---------- Given entries ----------
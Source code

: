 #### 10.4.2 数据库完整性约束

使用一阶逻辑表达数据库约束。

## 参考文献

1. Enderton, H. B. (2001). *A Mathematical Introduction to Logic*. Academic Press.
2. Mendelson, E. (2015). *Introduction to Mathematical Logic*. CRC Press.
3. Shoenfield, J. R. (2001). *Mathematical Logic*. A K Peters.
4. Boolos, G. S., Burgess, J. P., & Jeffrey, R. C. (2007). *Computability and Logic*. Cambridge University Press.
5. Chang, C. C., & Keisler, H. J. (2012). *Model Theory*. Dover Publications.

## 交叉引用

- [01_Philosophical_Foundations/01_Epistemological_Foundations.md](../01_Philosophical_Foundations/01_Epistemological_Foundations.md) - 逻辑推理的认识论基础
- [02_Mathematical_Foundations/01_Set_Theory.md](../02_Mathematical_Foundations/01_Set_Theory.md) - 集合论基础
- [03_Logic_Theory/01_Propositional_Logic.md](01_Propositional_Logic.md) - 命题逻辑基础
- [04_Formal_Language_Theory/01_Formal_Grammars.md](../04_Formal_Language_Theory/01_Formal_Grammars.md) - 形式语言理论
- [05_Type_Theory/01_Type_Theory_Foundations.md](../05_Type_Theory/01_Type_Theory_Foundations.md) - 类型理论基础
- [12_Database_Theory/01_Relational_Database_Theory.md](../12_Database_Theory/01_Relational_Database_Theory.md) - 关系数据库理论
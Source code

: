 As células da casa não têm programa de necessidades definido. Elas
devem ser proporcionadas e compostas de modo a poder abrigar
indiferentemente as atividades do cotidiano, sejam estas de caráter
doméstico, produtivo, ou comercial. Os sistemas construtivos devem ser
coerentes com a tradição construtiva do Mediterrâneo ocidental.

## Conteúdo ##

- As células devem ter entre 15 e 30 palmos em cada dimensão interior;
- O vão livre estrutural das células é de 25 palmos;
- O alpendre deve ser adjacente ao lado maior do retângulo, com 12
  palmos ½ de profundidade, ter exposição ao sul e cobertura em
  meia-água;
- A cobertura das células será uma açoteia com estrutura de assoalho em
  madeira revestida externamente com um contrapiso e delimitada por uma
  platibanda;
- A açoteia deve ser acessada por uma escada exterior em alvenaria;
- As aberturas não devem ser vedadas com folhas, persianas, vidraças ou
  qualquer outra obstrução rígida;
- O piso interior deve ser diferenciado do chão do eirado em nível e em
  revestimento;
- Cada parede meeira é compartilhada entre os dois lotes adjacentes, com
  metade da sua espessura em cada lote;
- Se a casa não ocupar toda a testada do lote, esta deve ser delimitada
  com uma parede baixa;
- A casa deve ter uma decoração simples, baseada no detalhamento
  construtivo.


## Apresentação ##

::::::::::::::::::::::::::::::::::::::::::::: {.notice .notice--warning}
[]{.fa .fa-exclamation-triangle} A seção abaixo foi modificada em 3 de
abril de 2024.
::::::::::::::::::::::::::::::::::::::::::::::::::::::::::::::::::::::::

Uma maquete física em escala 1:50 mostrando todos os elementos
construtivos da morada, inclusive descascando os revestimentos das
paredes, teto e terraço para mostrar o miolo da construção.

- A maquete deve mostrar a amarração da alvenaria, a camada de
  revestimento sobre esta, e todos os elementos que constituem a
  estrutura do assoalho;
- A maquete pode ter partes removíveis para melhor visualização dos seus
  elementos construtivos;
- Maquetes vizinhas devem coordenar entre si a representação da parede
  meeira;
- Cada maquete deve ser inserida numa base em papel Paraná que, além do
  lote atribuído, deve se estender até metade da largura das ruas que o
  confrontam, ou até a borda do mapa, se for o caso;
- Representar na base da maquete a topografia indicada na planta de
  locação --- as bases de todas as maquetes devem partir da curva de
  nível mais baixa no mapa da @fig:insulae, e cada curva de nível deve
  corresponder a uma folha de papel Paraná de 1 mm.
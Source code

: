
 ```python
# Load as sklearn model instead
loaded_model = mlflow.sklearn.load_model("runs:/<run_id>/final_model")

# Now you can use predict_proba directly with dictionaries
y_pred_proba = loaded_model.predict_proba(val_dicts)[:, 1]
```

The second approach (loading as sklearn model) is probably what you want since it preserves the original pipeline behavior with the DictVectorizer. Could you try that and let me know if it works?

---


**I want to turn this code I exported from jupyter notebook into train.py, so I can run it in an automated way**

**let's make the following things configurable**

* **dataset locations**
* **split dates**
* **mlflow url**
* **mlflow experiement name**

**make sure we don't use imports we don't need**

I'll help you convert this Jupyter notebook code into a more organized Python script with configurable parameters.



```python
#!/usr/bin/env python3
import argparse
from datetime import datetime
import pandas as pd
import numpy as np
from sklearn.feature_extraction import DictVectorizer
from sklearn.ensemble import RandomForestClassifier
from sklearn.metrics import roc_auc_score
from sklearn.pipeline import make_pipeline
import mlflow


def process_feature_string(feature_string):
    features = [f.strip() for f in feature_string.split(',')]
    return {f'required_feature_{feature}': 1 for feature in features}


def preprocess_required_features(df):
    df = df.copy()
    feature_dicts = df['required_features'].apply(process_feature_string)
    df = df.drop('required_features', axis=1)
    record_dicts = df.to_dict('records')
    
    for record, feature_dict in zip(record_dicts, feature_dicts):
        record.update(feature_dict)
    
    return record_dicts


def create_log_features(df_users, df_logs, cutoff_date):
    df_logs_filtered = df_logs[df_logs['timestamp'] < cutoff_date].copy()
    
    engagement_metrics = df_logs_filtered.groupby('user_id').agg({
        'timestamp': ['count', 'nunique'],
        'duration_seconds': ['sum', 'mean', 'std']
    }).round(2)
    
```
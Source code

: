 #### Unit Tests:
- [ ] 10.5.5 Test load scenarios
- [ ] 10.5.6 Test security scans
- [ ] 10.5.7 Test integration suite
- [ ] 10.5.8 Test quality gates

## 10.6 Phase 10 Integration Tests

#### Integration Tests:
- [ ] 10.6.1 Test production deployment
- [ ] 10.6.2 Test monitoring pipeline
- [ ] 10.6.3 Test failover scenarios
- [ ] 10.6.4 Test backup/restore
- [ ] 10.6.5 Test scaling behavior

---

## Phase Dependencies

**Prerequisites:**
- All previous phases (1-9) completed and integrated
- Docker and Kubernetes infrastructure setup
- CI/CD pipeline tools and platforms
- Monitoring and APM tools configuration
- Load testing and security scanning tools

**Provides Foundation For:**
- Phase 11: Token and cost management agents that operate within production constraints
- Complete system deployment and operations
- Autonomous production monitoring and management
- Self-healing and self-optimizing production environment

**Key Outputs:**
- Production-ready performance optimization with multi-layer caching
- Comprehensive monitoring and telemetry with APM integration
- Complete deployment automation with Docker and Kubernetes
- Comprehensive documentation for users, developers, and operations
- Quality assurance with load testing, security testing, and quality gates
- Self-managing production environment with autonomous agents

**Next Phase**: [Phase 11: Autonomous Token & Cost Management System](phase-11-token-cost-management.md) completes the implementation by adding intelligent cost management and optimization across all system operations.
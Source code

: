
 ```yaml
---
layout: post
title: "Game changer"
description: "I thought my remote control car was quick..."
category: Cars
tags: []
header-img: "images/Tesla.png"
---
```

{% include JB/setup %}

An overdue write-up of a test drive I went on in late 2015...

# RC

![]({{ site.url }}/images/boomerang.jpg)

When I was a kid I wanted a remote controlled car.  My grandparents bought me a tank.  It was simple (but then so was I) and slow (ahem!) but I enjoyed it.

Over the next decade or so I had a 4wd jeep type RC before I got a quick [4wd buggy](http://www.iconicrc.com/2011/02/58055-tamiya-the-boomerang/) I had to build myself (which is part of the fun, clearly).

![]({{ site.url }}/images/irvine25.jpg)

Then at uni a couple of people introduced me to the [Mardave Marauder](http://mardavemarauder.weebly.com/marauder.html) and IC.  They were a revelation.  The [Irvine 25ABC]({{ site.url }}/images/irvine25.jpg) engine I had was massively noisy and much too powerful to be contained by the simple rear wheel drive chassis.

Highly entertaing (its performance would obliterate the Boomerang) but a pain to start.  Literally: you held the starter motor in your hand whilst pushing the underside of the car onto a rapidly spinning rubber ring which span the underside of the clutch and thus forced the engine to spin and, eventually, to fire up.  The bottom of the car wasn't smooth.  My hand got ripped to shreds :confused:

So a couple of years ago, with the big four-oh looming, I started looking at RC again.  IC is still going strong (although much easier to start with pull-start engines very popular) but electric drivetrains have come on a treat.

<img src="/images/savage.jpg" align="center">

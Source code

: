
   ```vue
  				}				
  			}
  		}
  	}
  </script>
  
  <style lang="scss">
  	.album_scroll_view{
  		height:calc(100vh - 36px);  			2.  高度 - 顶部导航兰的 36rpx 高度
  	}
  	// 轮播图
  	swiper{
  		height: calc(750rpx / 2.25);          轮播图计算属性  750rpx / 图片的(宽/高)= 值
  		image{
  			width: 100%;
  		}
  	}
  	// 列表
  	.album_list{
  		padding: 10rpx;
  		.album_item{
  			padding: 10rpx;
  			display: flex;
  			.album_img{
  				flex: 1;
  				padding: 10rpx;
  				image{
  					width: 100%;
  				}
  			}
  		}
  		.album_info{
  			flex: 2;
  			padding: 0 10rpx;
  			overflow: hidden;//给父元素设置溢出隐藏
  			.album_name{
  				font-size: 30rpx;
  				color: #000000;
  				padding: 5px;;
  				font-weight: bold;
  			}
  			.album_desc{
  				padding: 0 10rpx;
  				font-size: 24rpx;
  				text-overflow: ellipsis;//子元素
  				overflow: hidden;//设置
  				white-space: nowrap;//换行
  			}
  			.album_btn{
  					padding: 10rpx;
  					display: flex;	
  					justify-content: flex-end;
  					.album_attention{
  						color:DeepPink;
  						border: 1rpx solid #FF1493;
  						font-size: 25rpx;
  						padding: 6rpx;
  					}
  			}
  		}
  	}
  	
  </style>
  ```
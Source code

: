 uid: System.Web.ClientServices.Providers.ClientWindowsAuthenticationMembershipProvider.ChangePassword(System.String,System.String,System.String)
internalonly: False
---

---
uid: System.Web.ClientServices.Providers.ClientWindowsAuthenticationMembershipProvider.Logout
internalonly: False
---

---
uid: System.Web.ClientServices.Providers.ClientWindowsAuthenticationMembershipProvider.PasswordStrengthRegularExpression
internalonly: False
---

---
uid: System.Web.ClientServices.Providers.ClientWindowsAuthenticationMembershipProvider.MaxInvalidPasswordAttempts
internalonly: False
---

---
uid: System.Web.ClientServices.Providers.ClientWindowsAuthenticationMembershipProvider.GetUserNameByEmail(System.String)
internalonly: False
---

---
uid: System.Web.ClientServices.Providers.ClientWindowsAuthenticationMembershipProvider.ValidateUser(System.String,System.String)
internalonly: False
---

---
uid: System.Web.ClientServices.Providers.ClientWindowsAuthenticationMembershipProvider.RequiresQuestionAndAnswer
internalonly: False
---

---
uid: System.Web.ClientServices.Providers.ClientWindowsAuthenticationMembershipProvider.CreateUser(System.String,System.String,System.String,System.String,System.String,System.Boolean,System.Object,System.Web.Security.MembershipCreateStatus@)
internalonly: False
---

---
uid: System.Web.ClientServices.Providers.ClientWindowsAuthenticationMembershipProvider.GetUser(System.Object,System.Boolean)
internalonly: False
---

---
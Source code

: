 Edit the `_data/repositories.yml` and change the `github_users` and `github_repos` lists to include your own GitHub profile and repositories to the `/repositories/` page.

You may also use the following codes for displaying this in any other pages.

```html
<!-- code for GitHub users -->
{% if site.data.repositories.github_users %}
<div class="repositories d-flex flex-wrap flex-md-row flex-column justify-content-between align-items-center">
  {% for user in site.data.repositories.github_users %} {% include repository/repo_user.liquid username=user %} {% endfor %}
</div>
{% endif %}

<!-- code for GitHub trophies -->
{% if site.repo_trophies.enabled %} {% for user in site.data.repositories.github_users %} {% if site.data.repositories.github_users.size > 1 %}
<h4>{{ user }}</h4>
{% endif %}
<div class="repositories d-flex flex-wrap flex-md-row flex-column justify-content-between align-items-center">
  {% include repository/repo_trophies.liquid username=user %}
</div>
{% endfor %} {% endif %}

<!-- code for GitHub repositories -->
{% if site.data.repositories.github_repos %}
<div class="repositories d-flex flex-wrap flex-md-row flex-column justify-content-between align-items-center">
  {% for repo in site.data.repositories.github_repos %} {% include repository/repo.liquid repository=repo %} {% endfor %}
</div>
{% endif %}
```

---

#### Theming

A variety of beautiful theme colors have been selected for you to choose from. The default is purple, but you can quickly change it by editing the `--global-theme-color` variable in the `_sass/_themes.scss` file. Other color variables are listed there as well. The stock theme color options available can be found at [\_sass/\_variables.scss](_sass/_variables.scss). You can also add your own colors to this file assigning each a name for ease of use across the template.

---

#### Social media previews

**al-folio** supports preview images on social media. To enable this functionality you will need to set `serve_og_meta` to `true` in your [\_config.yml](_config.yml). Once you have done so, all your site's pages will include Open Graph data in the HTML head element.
----------
Work item -
If a line in the listing holds the word "copy", list that line.

Your solution -
    df = df.copy()
    df_logs_filtered = df_logs[df_logs['timestamp'] < cutoff_date].copy()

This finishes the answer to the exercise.